What this task involves: From the entries that follow, gather each line holding the word "supply".

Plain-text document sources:
=======
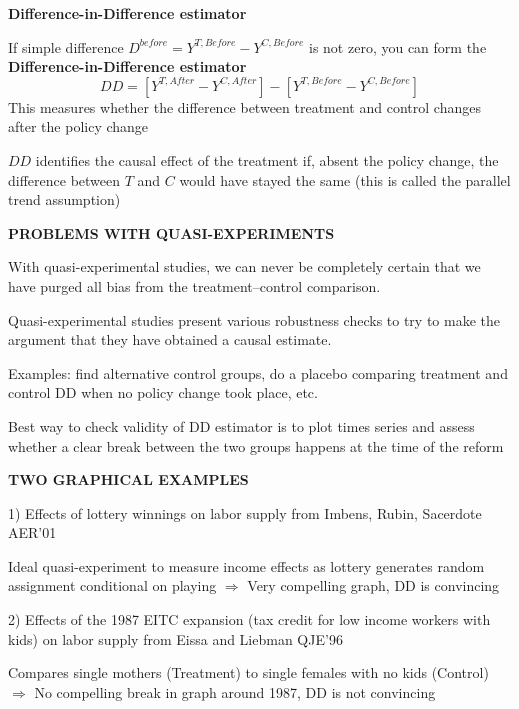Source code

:\documentclass[landscape]{slides}
\begin{document}
\begin{slide}
\begin{center}
{\bf Difference-in-Difference estimator}
\end{center}
If simple difference $D^{before} = Y^{T, Before} - Y^{C, Before} $ is not zero, you can
form the  {\bf Difference-in-Difference estimator}
\[DD = [Y^{T, After} - Y^{C, After} ] -  [Y^{T, Before} - Y^{C, Before} ] \]
This measures whether the difference between treatment and control changes after the policy change

$DD$ identifies the causal effect of the treatment if, absent the policy change, the difference between $T$ and $C$
would have stayed the same (this is called the parallel trend assumption)

\end{slide}

\begin{slide}

\end{slide}

\begin{slide}
\begin{center}
{\bf PROBLEMS WITH QUASI-EXPERIMENTS}
\end{center}

With quasi-experimental studies, we can never be completely certain that we have purged all bias from the treatment--control comparison.

Quasi-experimental studies present various robustness checks to try to make the argument that they have obtained a causal estimate.

Examples: find alternative control groups, do a placebo comparing treatment and control DD when no policy change
took place, etc.

Best way to check validity of DD estimator is to plot times series and assess whether a clear break between the two
groups happens at the time of the reform

\end{slide}


\begin{slide}
\begin{center}
{\bf TWO GRAPHICAL EXAMPLES}
\end{center}

1) Effects of lottery winnings on labor supply from Imbens, Rubin, Sacerdote AER'01

Ideal quasi-experiment to measure income effects as
lottery generates random assignment conditional on playing $\Rightarrow$ Very compelling
graph, DD is convincing

2) Effects of the 1987 EITC expansion (tax credit for low income workers with kids) on labor supply
from Eissa and Liebman QJE'96

Compares single mothers (Treatment) to single females with no kids (Control) $\Rightarrow$ No
compelling break in graph around 1987, DD is not convincing


\end{slide}
\end{document}

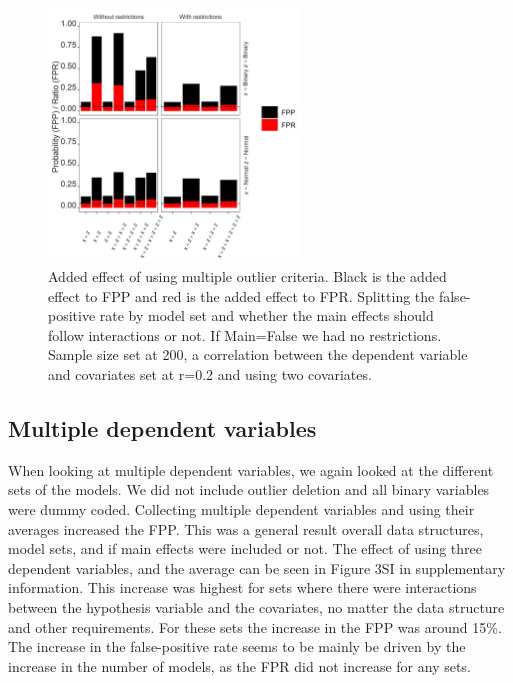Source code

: \begin{figure}[t]
\includegraphics[width=0.6\textwidth]{R/Analysis/Result/Figures/Figure1B.jpeg}
\centering
\caption{Added effect of using multiple outlier criteria. Black is the added effect to FPP and red is the added effect to FPR.  Splitting the false-positive rate by model set and whether the main effects should follow interactions or not. If Main=False we had no restrictions. Sample size set at 200, a correlation between the dependent variable and covariates set at r=0.2 and using two covariates.}
\label{fig:mainfigure}
\end{figure}

\subsection{Multiple dependent variables}
When looking at multiple dependent variables, we again looked at the different sets of the models. We did not include outlier deletion and all binary variables were dummy coded. Collecting multiple dependent variables and using their averages increased the FPP. This was a general result overall data structures, model sets, and if main effects were included or not. The effect of using three dependent variables, and the average can be seen in Figure 3SI in supplementary information. This increase was highest for sets where there were interactions between the hypothesis variable and the covariates, no matter the data structure and other requirements. For these sets the increase in the FPP was around 15\%. The increase in the false-positive rate seems to be mainly be driven by the increase in the number of models, as the FPR did not increase for any sets. 


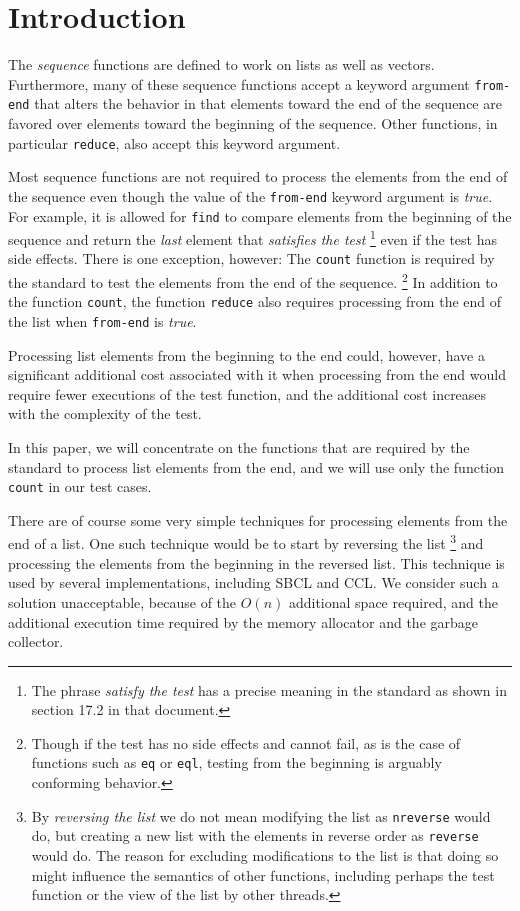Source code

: \section{Introduction}

The \commonlisp{} \emph{sequence} functions are defined to work on
lists as well as vectors.  Furthermore, many of these sequence
functions accept a keyword argument \texttt{from-end} that alters the
behavior in that elements toward the end of the sequence are favored
over elements toward the beginning of the sequence.  Other functions,
in particular \texttt{reduce}, also accept this keyword argument.

Most sequence functions are not required to process the elements from
the end of the sequence even though the value of the \texttt{from-end}
keyword argument is \emph{true}.  For example, it is allowed for
\texttt{find} to compare elements from the beginning of the sequence
and return the \emph{last} element that \emph{satisfies the test}%
\footnote{The phrase \emph{satisfy the test} has a precise meaning in
  the \commonlisp{} standard as shown in section 17.2 in that
  document.}  even if the test has side effects.  There is one
exception, however: The \texttt{count} function is required by the
standard to test the elements from the end of the sequence.%
\footnote{Though if the test has no side effects and cannot fail, as
  is the case of functions such as \texttt{eq} or \texttt{eql},
  testing from the beginning is arguably conforming behavior.}
In addition to the function \texttt{count}, the function
\texttt{reduce} also requires processing from the end of the list when
\texttt{from-end} is \emph{true}.

Processing list elements from the beginning to the end could, however,
have a significant additional cost associated with it when processing
from the end would require fewer executions of the test function, and
the additional cost increases with the complexity of the test.

In this paper, we will concentrate on the functions that are required
by the standard to process list elements from the end, and we will use
only the function \texttt{count} in our test cases.

There are of course some very simple techniques for processing elements
from the end of a list.
One such technique would be to start by reversing the list%
\footnote{By \emph{reversing the list} we do not mean modifying the
  list as \texttt{nreverse} would do, but creating a new list with the
  elements in reverse order as \texttt{reverse} would do.  The reason
  for excluding modifications to the list is that doing so might
  influence the semantics of other functions, including perhaps the
  test function or the view of the list by other threads.}
and processing the elements from the beginning in the reversed list.
This technique is used by several implementations, including SBCL and
CCL.
We consider such a solution unacceptable, because of the $O(n)$
additional space required, and the additional execution time required
by the memory allocator and the garbage collector.

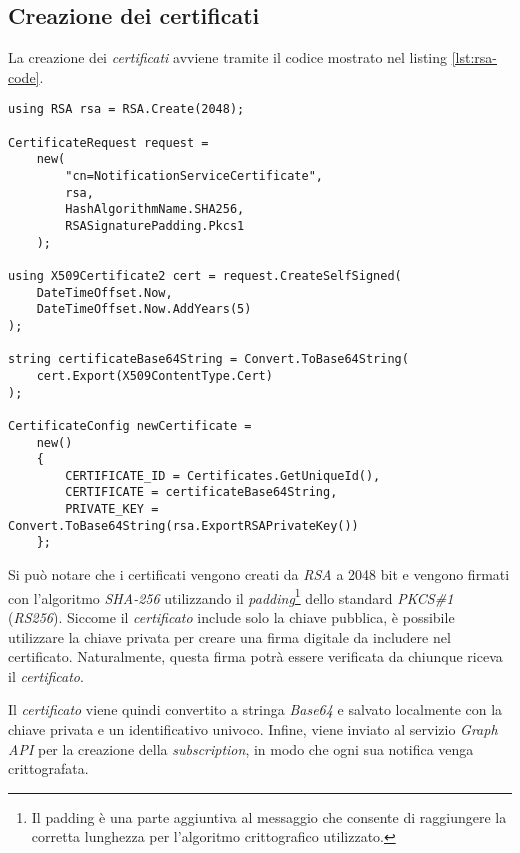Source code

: \subsection{Creazione dei certificati}

\noindent La creazione dei \emph{certificati} avviene tramite il codice mostrato nel listing \ref{lst:rsa-code}.



\begin{lstlisting}[caption=Codice per la creazione di certificati tramite RSA, label=lst:rsa-code]
using RSA rsa = RSA.Create(2048);

CertificateRequest request =
	new(
		"cn=NotificationServiceCertificate",
		rsa,
		HashAlgorithmName.SHA256,
		RSASignaturePadding.Pkcs1
	);

using X509Certificate2 cert = request.CreateSelfSigned(
	DateTimeOffset.Now,
	DateTimeOffset.Now.AddYears(5)
);

string certificateBase64String = Convert.ToBase64String(
	cert.Export(X509ContentType.Cert)
);

CertificateConfig newCertificate =
	new()
	{
		CERTIFICATE_ID = Certificates.GetUniqueId(),
		CERTIFICATE = certificateBase64String,
		PRIVATE_KEY = Convert.ToBase64String(rsa.ExportRSAPrivateKey())
	};
\end{lstlisting}

\bigskip

Si può notare che i certificati vengono creati da \emph{RSA} a 2048 bit e vengono firmati con l'algoritmo \emph{SHA-256} utilizzando il \emph{padding}\footnote{Il padding è una parte aggiuntiva al messaggio che consente di raggiungere la corretta lunghezza per l'algoritmo crittografico utilizzato.} dello standard \emph{PKCS\#1} (\emph{RS256}).
Siccome il \emph{certificato} include solo la chiave pubblica, è possibile utilizzare la chiave privata per creare una firma digitale da includere nel certificato. Naturalmente, questa firma potrà essere verificata da chiunque riceva il \emph{certificato}.

Il \emph{certificato} viene quindi convertito a stringa \emph{Base64} e salvato localmente con la chiave privata e un identificativo univoco.
Infine, viene inviato al servizio \emph{Graph API} per la creazione della \emph{subscription}, in modo che ogni sua notifica venga crittografata.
=======
Your response:
1) Effects of lottery winnings on labor supply from Imbens, Rubin, Sacerdote AER'01
2) Effects of the 1987 EITC expansion (tax credit for low income workers with kids) on labor supply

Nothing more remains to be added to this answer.